Menos de cuatro horas después, Rook estaba en Washington. T.J. fue a buscarlo al aeropuerto y Rook le informó de todo. Pero su amigo conocía ya lo ocurrido en New Hampshire.
– Aparte del ataque a una agente federal, ¿cómo te ha ido en el bosque? -preguntó-. ¿Algún rastro de nuestro informador desaparecido?
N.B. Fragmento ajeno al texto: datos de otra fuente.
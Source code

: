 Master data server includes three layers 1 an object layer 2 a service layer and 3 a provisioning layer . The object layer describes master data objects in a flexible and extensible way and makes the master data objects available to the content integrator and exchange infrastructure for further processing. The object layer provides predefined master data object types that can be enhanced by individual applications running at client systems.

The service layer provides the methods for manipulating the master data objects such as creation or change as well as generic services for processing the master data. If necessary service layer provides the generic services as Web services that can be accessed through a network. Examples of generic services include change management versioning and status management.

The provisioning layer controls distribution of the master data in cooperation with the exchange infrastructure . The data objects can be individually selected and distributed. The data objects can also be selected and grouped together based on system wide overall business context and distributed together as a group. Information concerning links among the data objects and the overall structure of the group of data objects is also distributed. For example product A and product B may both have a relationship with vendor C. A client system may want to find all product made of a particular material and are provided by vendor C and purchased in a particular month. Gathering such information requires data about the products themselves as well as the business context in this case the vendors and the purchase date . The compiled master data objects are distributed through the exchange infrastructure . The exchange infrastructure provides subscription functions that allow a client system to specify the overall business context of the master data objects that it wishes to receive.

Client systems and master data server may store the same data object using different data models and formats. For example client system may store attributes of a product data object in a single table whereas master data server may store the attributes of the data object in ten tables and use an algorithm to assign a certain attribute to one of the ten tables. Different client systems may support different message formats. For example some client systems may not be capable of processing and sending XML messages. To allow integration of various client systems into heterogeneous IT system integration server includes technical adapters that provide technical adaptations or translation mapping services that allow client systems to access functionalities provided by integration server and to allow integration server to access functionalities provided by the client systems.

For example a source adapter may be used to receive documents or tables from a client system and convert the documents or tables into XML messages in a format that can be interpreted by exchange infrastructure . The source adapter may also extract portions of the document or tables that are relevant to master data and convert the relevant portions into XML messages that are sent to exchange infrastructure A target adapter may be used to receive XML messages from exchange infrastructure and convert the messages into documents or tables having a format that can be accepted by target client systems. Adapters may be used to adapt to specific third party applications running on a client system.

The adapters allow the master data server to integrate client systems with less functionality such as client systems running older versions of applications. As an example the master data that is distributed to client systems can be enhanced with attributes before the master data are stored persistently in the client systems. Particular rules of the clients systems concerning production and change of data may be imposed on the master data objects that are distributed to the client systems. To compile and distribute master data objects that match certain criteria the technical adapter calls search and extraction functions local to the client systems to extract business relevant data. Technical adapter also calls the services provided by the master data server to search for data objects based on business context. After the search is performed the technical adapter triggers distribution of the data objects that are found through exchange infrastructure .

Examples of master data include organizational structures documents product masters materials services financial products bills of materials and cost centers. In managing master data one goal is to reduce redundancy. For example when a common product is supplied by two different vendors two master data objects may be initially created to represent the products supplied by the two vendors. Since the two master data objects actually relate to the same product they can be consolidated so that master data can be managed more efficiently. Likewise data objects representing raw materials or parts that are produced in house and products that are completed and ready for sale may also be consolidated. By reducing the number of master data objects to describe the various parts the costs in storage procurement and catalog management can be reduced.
– Harris ni siquiera se puede considerar un informador. Lleva tres semanas jugando conmigo; no tengo nada en firme -Rook miró por la ventanilla; a pesar del aire acondicionado del coche, se notaba que la ola de calor no había pasado en Washington. La ciudad parecía soltar vapor-. New Hampshire es uno de los Estados más seguros del país y aparece un lunático con un cuchillo en casa de Bernadette Peacham el mismo día que voy yo buscando a Harris.
– El mundo es muy curioso -repuso T.J. Paró delante de la casa de Rook y movió la cabeza-. Treinta mil dólares en arreglos y parecería que aquí vive un agente duro del FBI y no una dulce abuelita.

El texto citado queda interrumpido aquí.